Because airspace with clear weather was limited and this made it necessary to make numerous turns, Carriker couldn’t achieve the speed he would have liked to. Much of the flight was flown at around 160kts (184mph/296km/h), according to Neville, but the crew achieved a maximum air speed of 180kts (207mph/333km/h) and an altitude of 13,200ft (4,023m). During the course of the flight Carriker and Neville tested systems and structures, as onboard equipment recorded and transmitted real-time data to a flight-test team at Boeing Field. Due to deteriorating weather in the Seattle area, the flight was cut short and the crew flew an ILS approach to runway 13R in very wet conditions landing safely at Seattle’s Boeing Field at 13:33.
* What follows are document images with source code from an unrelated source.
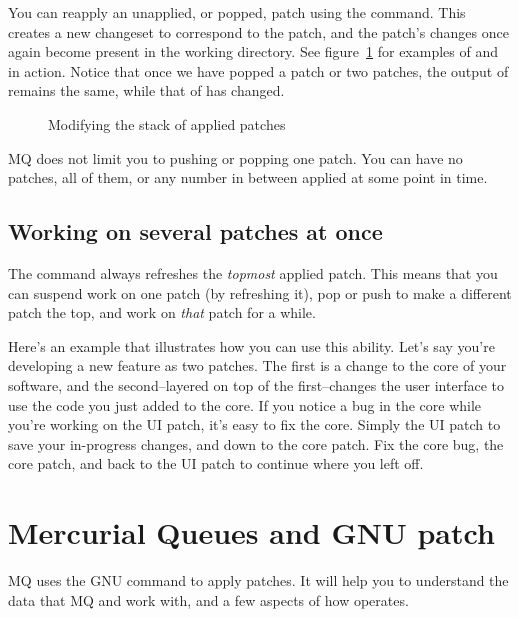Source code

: You can reapply an unapplied, or popped, patch using the 
command.  This creates a new changeset to correspond to the patch, and
the patch's changes once again become present in the working
directory.  See figure~\ref{ex:mq:qpop} for examples of 
and  in action.  Notice that once we have popped a patch
or two patches, the output of  remains the same, while
that of  has changed.

\begin{figure}[ht]
  \caption{Modifying the stack of applied patches}
  \label{ex:mq:qpop}
\end{figure}

MQ does not limit you to pushing or popping one patch.  You can have
no patches, all of them, or any number in between applied at some
point in time.

\subsection{Working on several patches at once}

The  command always refreshes the \emph{topmost}
applied patch.  This means that you can suspend work on one patch (by
refreshing it), pop or push to make a different patch the top, and
work on \emph{that} patch for a while.

Here's an example that illustrates how you can use this ability.
Let's say you're developing a new feature as two patches.  The first
is a change to the core of your software, and the second--layered on
top of the first--changes the user interface to use the code you just
added to the core.  If you notice a bug in the core while you're
working on the UI patch, it's easy to fix the core.  Simply
 the UI patch to save your in-progress changes, and
 down to the core patch.  Fix the core bug,
 the core patch, and  back to the UI
patch to continue where you left off.

\section{Mercurial Queues and GNU patch}
\label{sec:mq:patch}

MQ uses the GNU  command to apply patches.  It will
help you to understand the data that MQ and  work with,
and a few aspects of how  operates.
Seven days later, Boeing 787 N787EX/ ZA002, the second aircraft completed its first flight, in the livery of the launch customer, ANA (All Nippon Airways) of Japan. Flown by Capt Randy Neville, with Chief Pilot Mike Carriker operating as co-pilot, the crew completed a two-hour flight and also landed at Boeing Field. Boeing says there will be more than 3,000 flight test hours flown before the 787 is certified by the Federal Aviation Administration. The flight test programme will involve six aircraft flying nearly around the clock and around the globe. Each of them will be used for a specific set of tests.
A third aircraft joined the flight-test programme on February 24 as ZA004, the fourth flight-test airframe to be built, took off at 11:43 local time from Paine Field. ZA004 flew before ZA003 because the data it is collecting is needed more quickly, both for certification and development of the 787-9. Captains Heather Ross and Craig Bomben completed a three-hour-and-two-minute flight landing at Boeing Field in Seattle. Airplane No. 4 operated flawlessly today, Ross said after landing. We’ve got a lot of work ahead of us but I can’t imagine a better start to the flight test programme for this airplane. ZA004 will be used to test aerodynamics, high-speed performance, propulsion performance, flight loads, community noise and extended operations (ETOPS). ZA003 flew on March 14 with Captains Ray Craig and Mike Bryan at the controls.
On May 12 two pilots from Japanese carrier All Nippon Airways (ANA) became the first non-Boeing company crew to fly the 787 Dreamliner during a test flight. ANA pilots Captain Masayuki Ishii, Director of 787 pre-operations planning, and Captain Masami Tsukamoto, Manager of 787 pre-operations pilots joined Boeing’s Chief Test Pilot Captain Carriker and co-pilot Captain Christine Walsh for the three-hour flight.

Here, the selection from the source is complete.